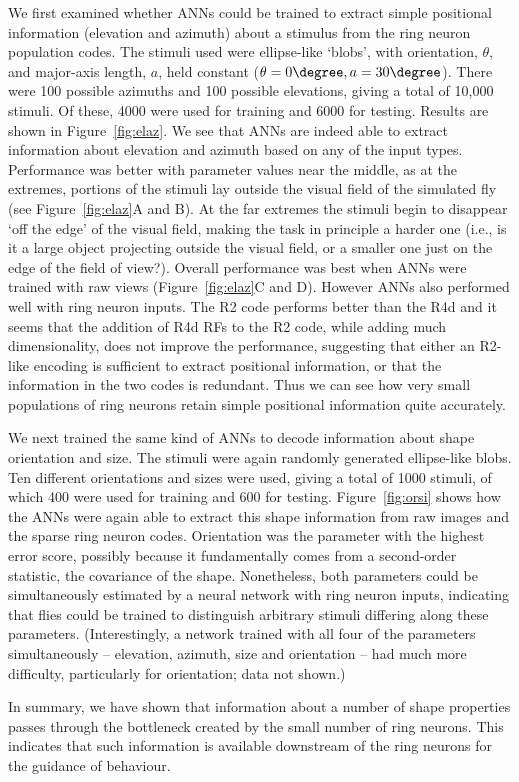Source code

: We first examined whether ANNs could be trained to extract simple positional information (elevation and azimuth) about a stimulus from the ring neuron population codes. 
The stimuli used were ellipse-like `blobs', with orientation, $\theta$, and major-axis length, $a$, held constant ($\theta = 0\degree, a = 30\degree$).
There were 100 possible azimuths and 100 possible elevations, giving a total of 10,000 stimuli.
Of these, 4000 were used for training and 6000 for testing.
Results are shown in Figure~\ref{fig:elaz}.
We see that ANNs are indeed able to extract information about elevation and azimuth based on any of the input types.
Performance was better with parameter values near the middle, as at the extremes, portions of the stimuli lay outside the visual field of the simulated fly (see Figure~\ref{fig:elaz}A and B).
At the far extremes the stimuli begin to disappear `off the edge' of the visual field, making the task in principle a harder one (i.e., is it a large object projecting outside the visual field, or a smaller one just on the edge of the field of view?).
Overall performance was best when ANNs were trained with raw views (Figure~\ref{fig:elaz}C and D). However ANNs also performed well with ring neuron inputs. The R2 code performs better than the R4d and it seems that the addition of R4d \acp{RF} to the R2 code, while adding much dimensionality, does not improve the performance, suggesting that either an R2-like encoding is sufficient to extract positional information, or that the information in the two codes is redundant. Thus we can see how very small populations of ring neurons retain simple positional information quite accurately.

%

We next trained the same kind of ANNs to decode information about shape orientation and size. The stimuli were again randomly generated ellipse-like blobs. Ten different orientations and sizes were used, giving a total of 1000 stimuli, of which 400 were used for training and 600 for testing. Figure~\ref{fig:orsi} shows how the ANNs were again able to extract this shape information from raw images and the sparse ring neuron codes. Orientation was the parameter with the highest error score, possibly because it fundamentally comes from a second-order statistic, the covariance of the shape. Nonetheless, both parameters could be simultaneously estimated by a neural network with ring neuron inputs, indicating that flies could be trained to distinguish arbitrary stimuli differing along these parameters.
(Interestingly, a network trained with all four of the parameters simultaneously -- elevation, azimuth, size and orientation -- had much more difficulty, particularly for orientation; data not shown.)

%

In summary, we have shown that information about a number of shape properties passes through the bottleneck created by the small number of ring neurons.
This indicates that such information is available downstream of the ring neurons for the guidance of behaviour.
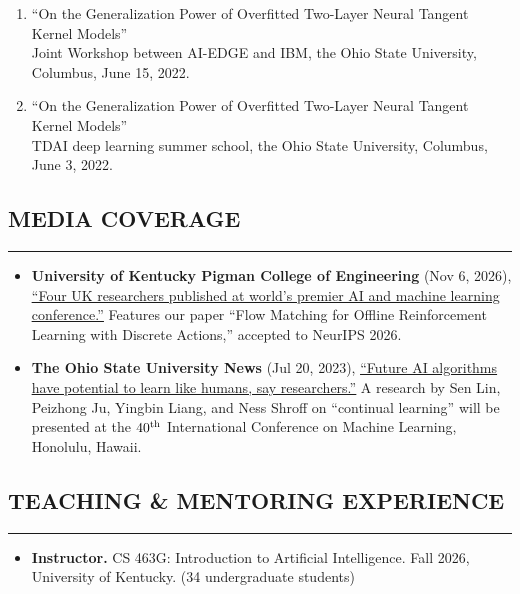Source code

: \documentclass[10pt,letter]{article}
\begin{document}
\begin{small}
\begin{enumerate}[itemsep=0.5em]
    \item ``On the Generalization Power of Overfitted Two-Layer Neural Tangent Kernel Models''\\
    Joint Workshop between AI-EDGE and IBM, the Ohio State University, Columbus, June 15, 2022.
    
    \item ``On the Generalization Power of Overfitted Two-Layer Neural Tangent Kernel Models''\\
    TDAI deep learning summer school, the Ohio State University, Columbus, June 3, 2022.
\end{enumerate}


\subsection*{MEDIA COVERAGE}
\hrule
\vspace{0.2cm}

\begin{itemize}
    \item \textbf{University of Kentucky Pigman College of Engineering} (Nov 6, 2026), \href{https://engr.uky.edu/news/four-uk-researchers-published-worlds-premier-ai-and-machine-learning-conference}{\ul{``Four UK researchers published at world's premier AI and machine learning conference.''}} Features our paper ``Flow Matching for Offline Reinforcement Learning with Discrete Actions,'' accepted to NeurIPS 2026.

    \item \textbf{The Ohio State University News} (Jul 20, 2023), \href{https://news.osu.edu/future-ai-algorithms-have-potential-to-learn-like-humans-say-researchers/}{\ul{``Future AI algorithms have potential to learn like humans, say researchers.''}} A research by Sen Lin, Peizhong Ju, Yingbin Liang, and Ness Shroff on ``continual learning'' will be presented at the $40\textsuperscript{th}$ International Conference on Machine Learning, Honolulu, Hawaii.
\end{itemize}


\subsection*{TEACHING \& MENTORING EXPERIENCE}
\hrule
\vspace{0.2cm}

\begin{itemize}

\item {\bf Instructor.} CS 463G: Introduction to Artificial Intelligence. Fall 2026, University of Kentucky. (34 undergraduate students)


\end{itemize}
\end{small}
\end{document}
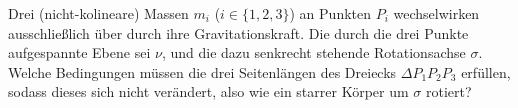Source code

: \begin{minipage}[b]{0.6\textwidth}

\begin{Exercise}[label  = rotierendes 3-Körper-Problem, difficulty = 3, label = cmrot, origin = {XX. IPhO 1989}, title = Starrer Körper]
	Drei (nicht-kolineare) Massen $m_i$ ($i \in \{1,2,3\}$) an Punkten $P_i$ wechselwirken ausschließlich über durch ihre Gravitationskraft. Die durch die drei Punkte aufgespannte Ebene sei $\nu$, und die dazu senkrecht stehende Rotationsachse $\sigma$. Welche Bedingungen müssen die drei Seitenlängen des Dreiecks $\Delta P_1P_2P_3$ erfüllen, sodass dieses sich nicht verändert, also wie ein starrer Körper um $\sigma$ rotiert?
\end{Exercise}
\end{minipage}
\begin{minipage}[b]{0.4\textwidth}
	\centering
{}
\end{minipage}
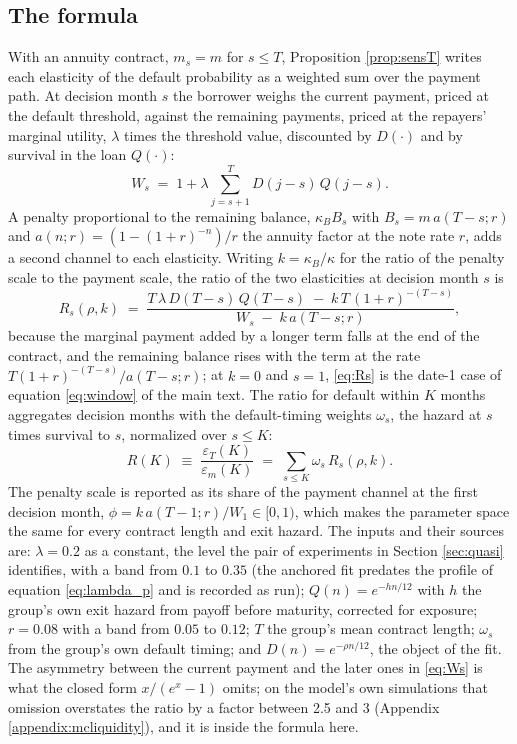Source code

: \subsection{The formula}
With an annuity contract, $m_s = m$ for $s \le T$, Proposition \ref{prop:sensT} writes each elasticity of the default probability as a weighted sum over the payment path. At decision month $s$ the borrower weighs the current payment, priced at the default threshold, against the remaining payments, priced at the repayers' marginal utility, $\lambda$ times the threshold value, discounted by $D(\cdot)$ and by survival in the loan $Q(\cdot)$:
\begin{equation}
W_s \;=\; 1 + \lambda \sum_{j=s+1}^{T} D(j-s)\,Q(j-s).
\label{eq:Ws}
\end{equation}
A penalty proportional to the remaining balance, $\kappa_B B_s$ with $B_s = m\,a(T-s; r)$ and $a(n; r) = (1-(1+r)^{-n})/r$ the annuity factor at the note rate $r$, adds a second channel to each elasticity. Writing $k = \kappa_B/\kappa$ for the ratio of the penalty scale to the payment scale, the ratio of the two elasticities at decision month $s$ is
\begin{equation}
R_s(\rho, k) \;=\; \frac{T\,\lambda\,D(T-s)\,Q(T-s) \;-\; k\,T\,(1+r)^{-(T-s)}}{W_s \;-\; k\,a(T-s; r)},
\label{eq:Rs}
\end{equation}
because the marginal payment added by a longer term falls at the end of the contract, and the remaining balance rises with the term at the rate $T(1+r)^{-(T-s)}/a(T-s;r)$; at $k = 0$ and $s = 1$, \eqref{eq:Rs} is the date-1 case of equation \eqref{eq:window} of the main text. The ratio for default within $K$ months aggregates decision months with the default-timing weights $\omega_s$, the hazard at $s$ times survival to $s$, normalized over $s \le K$:
\begin{equation}
R(K) \;\equiv\; \frac{\varepsilon_T(K)}{\varepsilon_m(K)} \;=\; \sum_{s \le K} \omega_s\, R_s(\rho, k).
\label{eq:RK}
\end{equation}
The penalty scale is reported as its share of the payment channel at the first decision month, $\phi = k\,a(T-1;r)/W_1 \in [0, 1)$, which makes the parameter space the same for every contract length and exit hazard. The inputs and their sources are: $\lambda = 0.2$ as a constant, the level the pair of experiments in Section \ref{sec:quasi} identifies, with a band from $0.1$ to $0.35$ (the anchored fit predates the profile of equation \eqref{eq:lambda_p} and is recorded as run); $Q(n) = e^{-h n/12}$ with $h$ the group's own exit hazard from payoff before maturity, corrected for exposure; $r = 0.08$ with a band from $0.05$ to $0.12$; $T$ the group's mean contract length; $\omega_s$ from the group's own default timing; and $D(n) = e^{-\rho n/12}$, the object of the fit. The asymmetry between the current payment and the later ones in \eqref{eq:Ws} is what the closed form $x/(e^x-1)$ omits; on the model's own simulations that omission overstates the ratio by a factor between 2.5 and 3 (Appendix \ref{appendix:mcliquidity}), and it is inside the formula here.

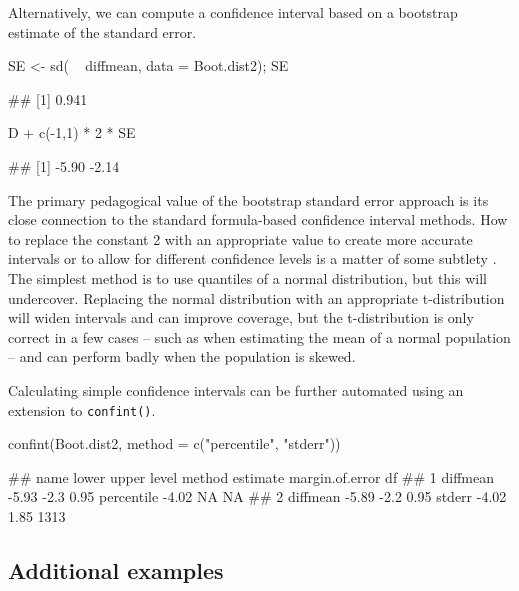 \noindent
Alternatively, we can compute a confidence interval based on a bootstrap
estimate of the standard error.

\begin{Schunk}
\begin{Sinput}
SE <- sd( ~ diffmean, data = Boot.dist2); SE
\end{Sinput}
\begin{Soutput}
## [1] 0.941
\end{Soutput}
\begin{Sinput}
D + c(-1,1) * 2 * SE
\end{Sinput}
\begin{Soutput}
## [1] -5.90 -2.14
\end{Soutput}
\end{Schunk}

\noindent
The primary pedagogical value of the bootstrap standard error approach
is its close connection to the standard formula-based confidence
interval methods. How to replace the constant 2 with an appropriate
value to create more accurate intervals or to allow for different
confidence levels is a matter of some subtlety \citep{Hesterberg:2015}.
The simplest method is to use quantiles of a normal distribution, but
this will undercover. Replacing the normal distribution with an
appropriate t-distribution will widen intervals and can improve
coverage, but the t-distribution is only correct in a few cases -- such
as when estimating the mean of a normal population -- and can perform
badly when the population is skewed.

Calculating simple confidence intervals can be further automated using
an extension to \texttt{confint()}.

\begin{Schunk}
\begin{Sinput}
confint(Boot.dist2, method = c("percentile", "stderr"))
\end{Sinput}
\begin{Soutput}
##       name lower upper level     method estimate margin.of.error   df
## 1 diffmean -5.93  -2.3  0.95 percentile    -4.02              NA   NA
## 2 diffmean -5.89  -2.2  0.95     stderr    -4.02            1.85 1313
\end{Soutput}
\end{Schunk}

\subsection{Additional examples}\label{additional-examples}


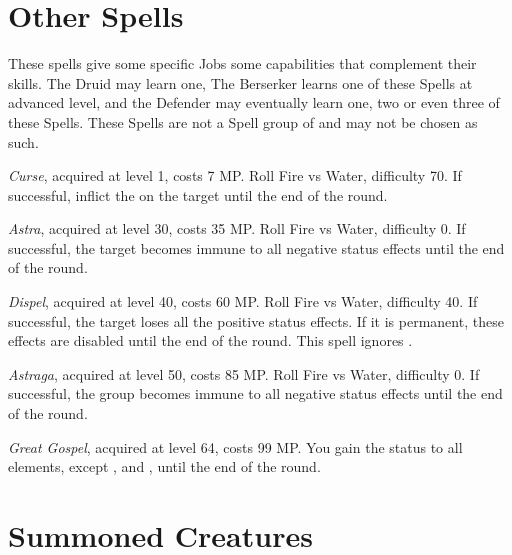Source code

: \section{Other Spells}\label{sec:magic-other}
\begin{multicols}{2}

    These spells give some specific Jobs some capabilities that complement their skills. The Druid may learn one, The Berserker learns one of these Spells at advanced level, and the Defender may eventually learn one, two or even three of these Spells. These Spells are not a Spell group of and may not be chosen as such.
    
    \textit{Curse}, acquired at level 1, costs 7 MP\@. Roll Fire vs Water, difficulty 70. If successful, inflict the  on the target until the end of the round.

    \textit{Astra}, acquired at level 30, costs 35 MP\@. Roll Fire vs Water, difficulty 0. If successful, the target becomes immune to all negative status effects until the end of the round.
    
    \textit{Dispel}, acquired at level 40, costs 60 MP\@. Roll Fire vs Water, difficulty 40. If successful, the target loses all the positive status effects. If it is permanent, these effects are disabled until the end of the round. This spell ignores .
    
    \textit{Astraga}, acquired at level 50, costs 85 MP\@. Roll Fire vs Water, difficulty 0. If successful, the group becomes immune to all negative status effects until the end of the round.
    
    \textit{Great Gospel}, acquired at level 64, costs 99 MP\@. You gain the  status to all elements, except ,  and , until the end of the round.	

\end{multicols}

\section{Summoned Creatures}\label{sec:magic-summoned}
· · ·
- [Your goal]
Check each line of the data above for the string "Roll", and copy the ones that have it.

- [Exercise result]
    \textit{Curse}, acquired at level 1, costs 7 MP\@. Roll Fire vs Water, difficulty 70. If successful, inflict the  on the target until the end of the round.
    \textit{Astra}, acquired at level 30, costs 35 MP\@. Roll Fire vs Water, difficulty 0. If successful, the target becomes immune to all negative status effects until the end of the round.
    \textit{Dispel}, acquired at level 40, costs 60 MP\@. Roll Fire vs Water, difficulty 40. If successful, the target loses all the positive status effects. If it is permanent, these effects are disabled until the end of the round. This spell ignores .
    \textit{Astraga}, acquired at level 50, costs 85 MP\@. Roll Fire vs Water, difficulty 0. If successful, the group becomes immune to all negative status effects until the end of the round.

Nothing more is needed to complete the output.